FastDTW is approximate and Generally Slower than the Algorithm it Approximates

This is the supporting page for our paper FastDTW is approximate and Generally Slower than the Algorithm it Approximates.

Keywords: Dynamic time warping, time series analysis, similarity measures, and data mining.

Update (Jan. 25, 2021): Extended abstract accepted by 37th IEEE International Conference on Data Engineering (ICDE2021), TKDE Posters Track.

Update (Oct. 23, 2020): Accepted by IEEE Transactions on Knowledge and Data Engineering (TKDE), doi:10.1109/TKDE.2020.3033752.

@Article{Wu2020,
  author    = {Renjie Wu and Eamonn J. Keogh},
  journal   = {{IEEE} Transactions on Knowledge and Data Engineering},
  title     = {{FastDTW} is Approximate and Generally Slower Than the Algorithm it Approximates},
  year      = {2022},
  number    = {8},
  pages     = {3779--3785},
  volume    = {34},
  doi       = {10.1109/TKDE.2020.3033752},
  publisher = {Institute of Electrical and Electronics Engineers ({IEEE})},
}

Presentation at ICDE2021

Code

cDTW alone

The original cDTW code is written by Sara Alaee (my labmate) in C++. But to be fair with FastDTW (which is written in Java), we re-wrote Sara’s cDTW code in Java. Here we also provide a Python implementation.

C++: dtwupd.h, dtwupd.cpp. Requires at least C++ 11.
Java: DtwUpd.java. Requires at lease JDK 11.
Python: dtwupd.py. Written in Python 3.6.
MATLAB: dist = dtw(A, B, radius, 'squared'); Built-in function.

Java project

To compile the code, JDK 11 is required to be installed. The project is written with IntelliJ IDEA Ultimate 2019.3.

Project: DTWPublish-v1.zip. SHA1: d19818a89b8b4f4909a010194a225e432af44d20

This zip file ships with FastDTW-modified-1.1.0.jar, so you don’t have to download it separately.

MATLAB helpers

All MATLAB helper scripts are written with MATLAB R2018b.

Helper scripts: Helpers-v1.zip. SHA1: 3ed45abab4a50f7e901b0e76ece75976a997df41

Pre-compiled `jar` file

Although it should be fine to run them with JRE 1.8 (we didn’t test it), we highly recommend you use at least JRE 11.

Modified FastDTW: FastDTW-modified-1.1.0.jar. SHA1: 6144e3f4cd464727a7ecc89d6edf31426975e167
Project for reproducibility: DTWPublish-v1.jar. SHA1: f9bfcb8460a91f4b26dc6f0da2e6129214720b85

Data

Case A: Short N and Narrow W

UWaveGestureLibraryAll dataset to produce Fig. 1 can be found in UCR Archive¹.
DataSummary.csv to produce Fig. 2 can be downloaded from here (also from UCR Archive¹).

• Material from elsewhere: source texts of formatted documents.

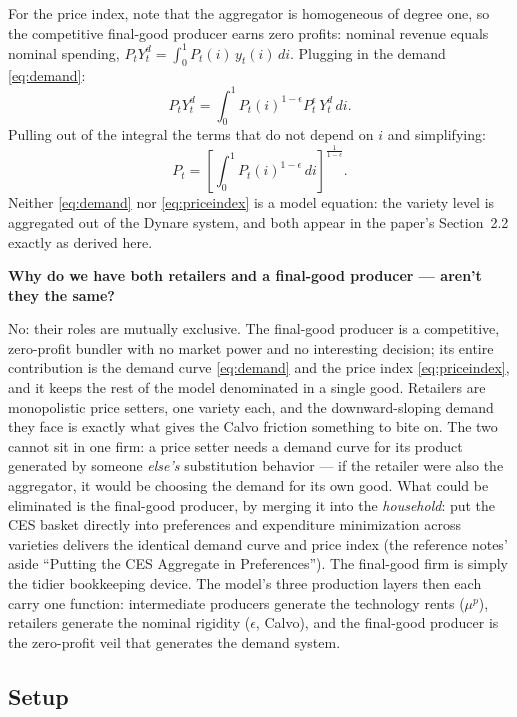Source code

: \documentclass[11pt]{article}
\newcommand{\intuition}[2]{%
  \par\medskip\noindent\hspace*{\fill}%
  \colorbox{intuitionblue}{\parbox{0.94\linewidth}{\textbf{#1}\par\smallskip #2}}%
  \hspace*{\fill}\par\medskip}
\begin{document}
For the price index, note that the aggregator is homogeneous of degree one, so
the competitive final-good producer earns zero profits: nominal revenue equals
nominal spending, $P_t Y_t^{d} = \int_0^1 P_t(i)\,y_t(i)\,di$. Plugging in the
demand \eqref{eq:demand}:
\begin{equation*}
    P_t Y_t^{d} = \int_0^1 P_t(i)^{1-\epsilon} P_t^{\epsilon}\, Y_t^{d}\, di.
\end{equation*}
Pulling out of the integral the terms that do not depend on $i$ and
simplifying:
\begin{equation}\label{eq:priceindex}
    P_t = \left[\int_0^1 P_t(i)^{1-\epsilon}\,di\right]^{\frac{1}{1-\epsilon}}.
\end{equation}
Neither \eqref{eq:demand} nor \eqref{eq:priceindex} is a model equation: the
variety level is aggregated out of the Dynare system, and both appear in the
paper's Section~2.2 exactly as derived here.

\intuition{Why do we have both retailers and a final-good producer --- aren't they the same?}{%
No: their roles are mutually exclusive. The final-good producer is a
competitive, zero-profit bundler with no market power and no interesting
decision; its entire contribution is the demand curve \eqref{eq:demand} and
the price index \eqref{eq:priceindex}, and it keeps the rest of the model
denominated in a single good. Retailers are monopolistic price setters, one
variety each, and the downward-sloping demand they face is exactly what gives
the Calvo friction something to bite on. The two cannot sit in one firm: a
price setter needs a demand curve for its product generated by someone
\emph{else's} substitution behavior --- if the retailer were also the
aggregator, it would be choosing the demand for its own good. What could be
eliminated is the final-good producer, by merging it into the
\emph{household}: put the CES basket directly into preferences and expenditure
minimization across varieties delivers the identical demand curve and price
index (the reference notes' aside ``Putting the CES Aggregate in
Preferences''). The final-good firm is simply the tidier bookkeeping device.
The model's three production layers then each carry one function:
intermediate producers generate the technology rents ($\mu^{p}$), retailers
generate the nominal rigidity ($\epsilon$, Calvo), and the final-good
producer is the zero-profit veil that generates the demand system.}

\subsection{Setup}
\end{document}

Case B: Long N and Narrow W

The two random walks of length 24,000 is generated from MATLAB script RandomWalkGenerator.m (which can be found in section Code: MATLAB helpers). The function signature is RandomWalkGenerator(length, amount, outputDir, separateFile).

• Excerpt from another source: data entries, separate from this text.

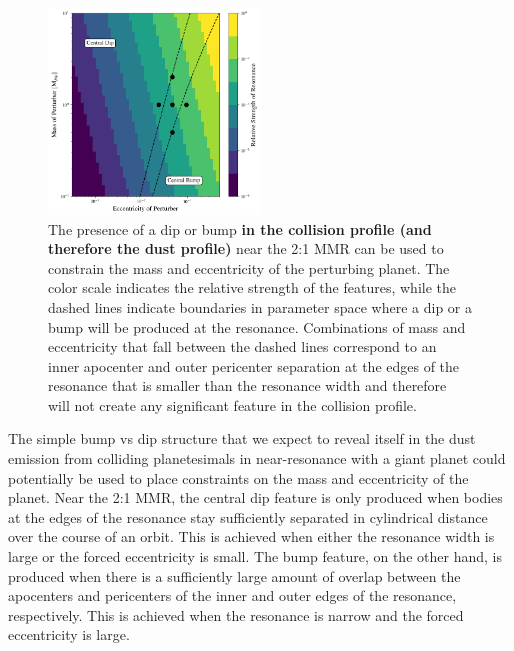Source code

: \documentclass[fleqn,usenatbib]{mnras}
\begin{document}
\begin{figure}
\begin{center}
    \includegraphics[width=0.5\textwidth]{figures/bump_dip_diag.png}
    \caption{The presence of a dip or bump \textbf{in the collision profile (and therefore the dust profile)} near the 2:1 MMR can be used to constrain the mass and eccentricity
    of the perturbing planet. The color scale indicates the relative strength of the features, while the dashed lines
    indicate boundaries in parameter space where a dip or a bump will be produced at the resonance. Combinations of mass and eccentricity that fall 
    between the dashed lines correspond to an inner apocenter and outer pericenter separation at the edges of the resonance that is smaller than the 
    resonance width and therefore will not create any significant feature in the collision profile.\label{fig:bump_dip_diag}}
\end{center}
\end{figure}

The simple bump vs dip structure that we expect to reveal itself in the dust emission from colliding planetesimals in near-resonance with a giant 
planet could potentially be used to place constraints on the mass and eccentricity of the planet. Near the 2:1 MMR, the central dip feature is only 
produced when bodies at the edges of the resonance stay sufficiently separated in cylindrical distance over the course of an orbit. This is achieved 
when either the resonance width is large or the forced eccentricity is small. The bump feature, on the other hand, is produced when there is a 
sufficiently large amount of overlap between the apocenters and pericenters of the inner and outer edges of the resonance, respectively. This is 
achieved when the resonance is narrow and the forced eccentricity is large.
\end{document}
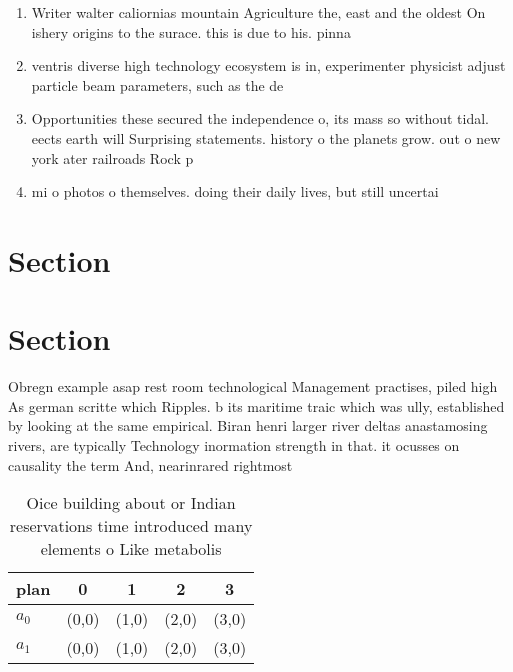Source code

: \documentclass[a4paper]{article}
\begin{document}
\begin{enumerate}
\item Writer walter caliornias mountain Agriculture the, east and the oldest On ishery origins to the surace. this is due to his. pinna

\item ventris diverse high technology ecosystem is in, experimenter physicist adjust particle beam parameters, such as the de

\item Opportunities these secured the independence o, its mass so without tidal. eects earth will Surprising statements. history o the planets grow. out o new york ater railroads Rock p

\item mi o photos o themselves. doing their daily lives, but still uncertai

\end{enumerate}

\vspace{-3.35mm}
\section{Section}

\section{Section}

Obregn example asap rest room technological Management practises, piled high As german scritte which Ripples. b its maritime traic which was ully, established by looking at the same empirical. Biran henri larger river deltas anastamosing rivers, are typically Technology inormation strength in that. it ocusses on causality the term And, nearinrared rightmost

\begin{table}
\begin{adjustbox}{width=0.5\columnwidth}
\begin{tabular}{|l|l|l|l|l|}
\hline
\textbf{plan} & \multicolumn{1}{c|}{\textbf{0}} & \multicolumn{1}{c|}{\textbf{1}} & \multicolumn{1}{c|}{\textbf{2}} & \multicolumn{1}{c|}{\textbf{3}} \\ \hline
\textbf{$a_0$}  & (0,0) & (1,0) & (2,0) & (3,0) \\ \hline
\textbf{$a_1$}  & (0,0) & (1,0) & (2,0) & (3,0) \\ \hline
\end{tabular}
\end{adjustbox}
\caption{Oice building about or Indian reservations time introduced many elements o Like metabolis
}
\end{table}
\end{document}
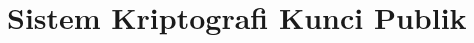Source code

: \documentclass[../main.tex]{subfiles}
\begin{document}
\chapter{Sistem Kriptografi Kunci Publik}
\end{document}
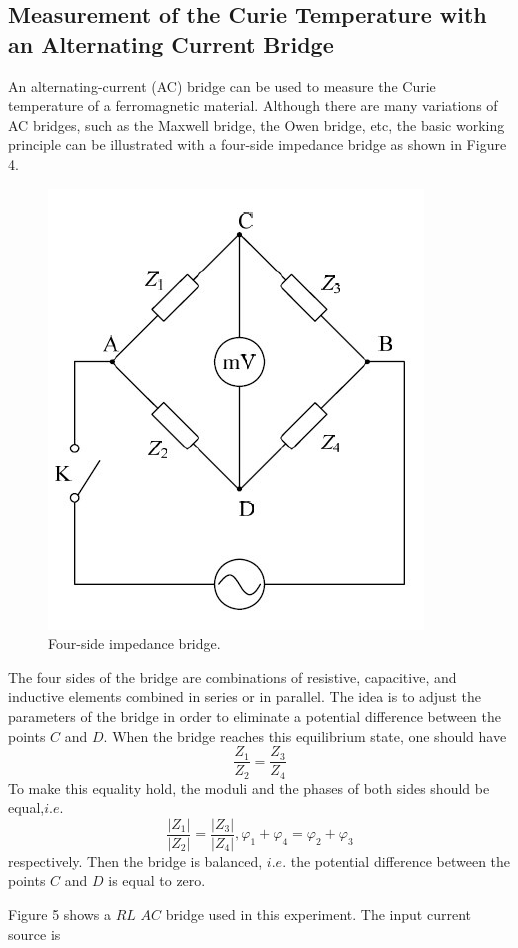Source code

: \documentclass[12pt]{article}
\begin{document}
\subsection{Measurement of the Curie Temperature with an Alternating Current Bridge}
An alternating-current (AC) bridge can be used to measure the Curie temperature of
a ferromagnetic material. Although there are many variations of AC bridges, such as the
Maxwell bridge, the Owen bridge, etc, the basic working principle can be illustrated with
a four-side impedance bridge as shown in Figure 4.
\begin{figure}[H]
\centering
\includegraphics[scale=0.5]{P4.jpg}
\caption{Four-side impedance bridge.}
\end{figure}
The four sides of the bridge are combinations of resistive, capacitive, and inductive
elements combined in series or in parallel. The idea is to adjust the parameters of the
bridge in order to eliminate a potential difference between the points $C$ and $D$. When
the bridge reaches this equilibrium state, one should have
$$\frac{Z_1}{Z_2}=\frac{Z_3}{Z_4}$$
To make this equality hold, the moduli and the phases of both sides should be equal,$i.e$.
$$\frac{|Z_1|}{|Z_2|}=\frac{|Z_3|}{|Z_4|},\varphi_1+\varphi_4=\varphi_2+\varphi_3$$
respectively. Then the bridge is balanced, $i.e$. the potential difference between the points
$C$ and $D$ is equal to zero.
\par Figure 5 shows a $RL$ $AC$ bridge used in this experiment. The input current source is
\end{document}
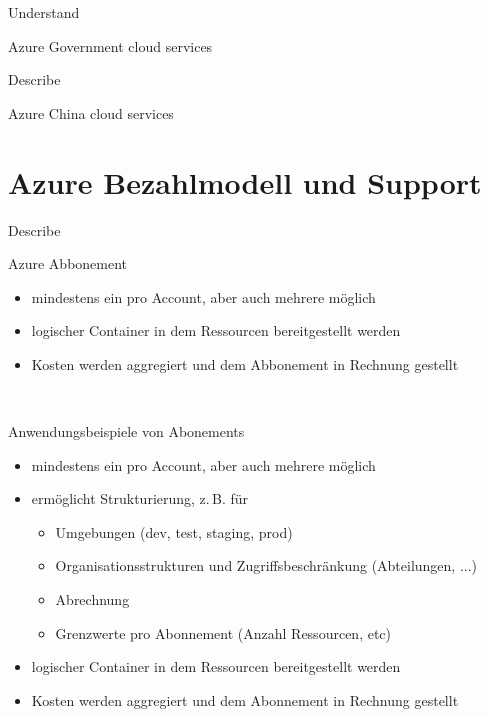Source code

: \documentclass{scrartcl}
\newenvironment{flashcard}[2][]{%
    #1
    \vfill
    \centerline{\Large{#2}}
    \vfill
\newpage
}
{\newpage}
\newcommand{\sectioncard}[1]{
    \vspace*{\stretch{1}}
    \section{#1}
    \vspace*{\stretch{1}}
    \pagebreak
}
\begin{document}
    \begin{flashcard}[Understand]{Azure Government cloud services}

    \end{flashcard}

    \begin{flashcard}[Describe]{Azure China cloud services}

    \end{flashcard}

    \sectioncard{Azure Bezahlmodell und Support}

    \begin{flashcard}[Describe]{Azure Abbonement}
        \begin{itemize}
            \item mindestens ein pro Account, aber auch mehrere möglich
            \item logischer Container in dem Ressourcen bereitgestellt werden
            \item Kosten werden aggregiert und dem Abbonement in Rechnung gestellt
        \end{itemize}
    \end{flashcard}

    \begin{flashcard}[\ ]{Anwendungsbeispiele von Abonements}
        \begin{itemize}
            \item mindestens ein pro Account, aber auch mehrere möglich
            \item ermöglicht Strukturierung, z.\,B. für
            \begin{itemize}
                \item Umgebungen (dev, test, staging, prod)
                \item Organisationsstrukturen und Zugriffsbeschränkung (Abteilungen, ...)
                \item Abrechnung
                \item Grenzwerte pro Abonnement (Anzahl Ressourcen, etc)
            \end{itemize}
            \item logischer Container in dem Ressourcen bereitgestellt werden
            \item Kosten werden aggregiert und dem Abonnement in Rechnung gestellt
        \end{itemize}
    \end{flashcard}
\end{document}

The length is the length of generated random walk, amount is number of random walks to be generated, outputDir determines where the files will be stored, and separateFile is whether generated random walks should be stored in a single file or multiple files.

For Case B, we use

RandomWalkGenerator(24000, 2, "/path/to/case-b-dir/", 1)

to generate the data. You can also get them from

Pre-generated random walk 1 of length 24,000: case-b-1.tsv.
Pre-generated random walk 2 of length 24,000: case-b-2.tsv.

Case C: Short N and Wide W

For Case C, we use 1,000 random walks of length 450 to represent random electrical power demand. In Fig. 4, we use

RandomWalkGenerator(450, 1000, "/path/to/case-c-dir/", 0)

to generate the data. The pre-generated data.tsv can be found below.

Pre-generated data.csv: case-c-data.tsv.

Case D: Long N and Wide W

The artificial “Fall over anytime within L seconds of hearing the beep” dataset is generated from MATLAB script GenerateSyntheticFallsPairs.m (which can be found in section Code: MATLAB helpers). The function signature is GenerateSyntheticFallsPairs(outputPath, startL, endL).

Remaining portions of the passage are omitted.